# Permutation Importance on Model M036

In [43]:
import pandas as pd
import catboost
from sklearn.model_selection import GroupKFold
from sklearn.metrics import mean_absolute_error
from tqdm import tqdm
import numpy as np

In [47]:
def permutation_importance(model, X_val, y_val, metric, threshold=0.005,
                           minimize=True, verbose=True):
    results = {}
    
    y_pred = model.predict(X_val)
    
    results['base_score'] = metric(y_val, y_pred)
    if verbose:
        print(f'Base score {results["base_score"]:.5}')

    
    for col in tqdm(X_val.columns):
        freezed_col = X_val[col].copy()

        X_val[col] = np.random.permutation(X_val[col])
        preds = model.predict(X_val)
        results[col] = metric(y_val, preds)

        X_val[col] = freezed_col
        
        if verbose:
            print(f'column: {col} - {results[col]:.5}')
    
    if minimize:
        bad_features = [k for k in results if results[k] < results['base_score'] + threshold]
    else:
        bad_features = [k for k in results if results[k] > results['base_score'] + threshold]
    bad_features.remove('base_score')
    
    return results, bad_features

In [4]:
model = catboost.CatBoostRegressor()

In [13]:
model.load_model('../models/M036/M036-0705_2317-1JHC-1.model')
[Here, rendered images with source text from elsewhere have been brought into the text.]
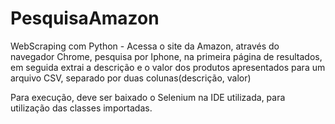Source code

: # PesquisaAmazon
WebScraping com Python - Acessa o site da Amazon, através do navegador Chrome, pesquisa por Iphone, na primeira página de resultados, em seguida extrai a descrição e o valor dos produtos apresentados para um arquivo CSV, separado por duas colunas(descrição, valor)

Para execução, deve ser baixado o Selenium na IDE utilizada, para utilização das classes importadas.
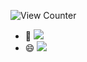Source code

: ![View Counter](https://komarev.com/ghpvc/?username=hehe9090909)
- 👋 ![](https://img.shields.io/badge/Hi%2C%20I%E2%80%99m-hehe9090909-green)
- 😄 ![](https://img.shields.io/badge/Pronouns-any-green)

<!---
hehe9090909/hehe9090909 is a ✨ special ✨ repository because its `README.md` (this file) appears on your GitHub profile.
You can click the Preview link to take a look at your changes.
--->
<catboost.core.CatBoostRegressor at 0x7fcfa9eeb080>

In [14]:
df = pd.read_parquet('../data/FE014/FE014-train-1JHC.parquet')

In [22]:
train_df = pd.read_parquet('../data/FE008_train.parquet') # only loading for skeleton not features
mol_group = train_df[['molecule_name','type']].copy()

In [None]:
N_FOLDS = 2
folds = GroupKFold(n_splits=N_FOLDS)
bond_type = '1JHC'
X = df[model.feature_names_]
y = df['scalar_coupling_constant']
mol_group_type = mol_group.loc[mol_group['type'] == bond_type]['molecule_name']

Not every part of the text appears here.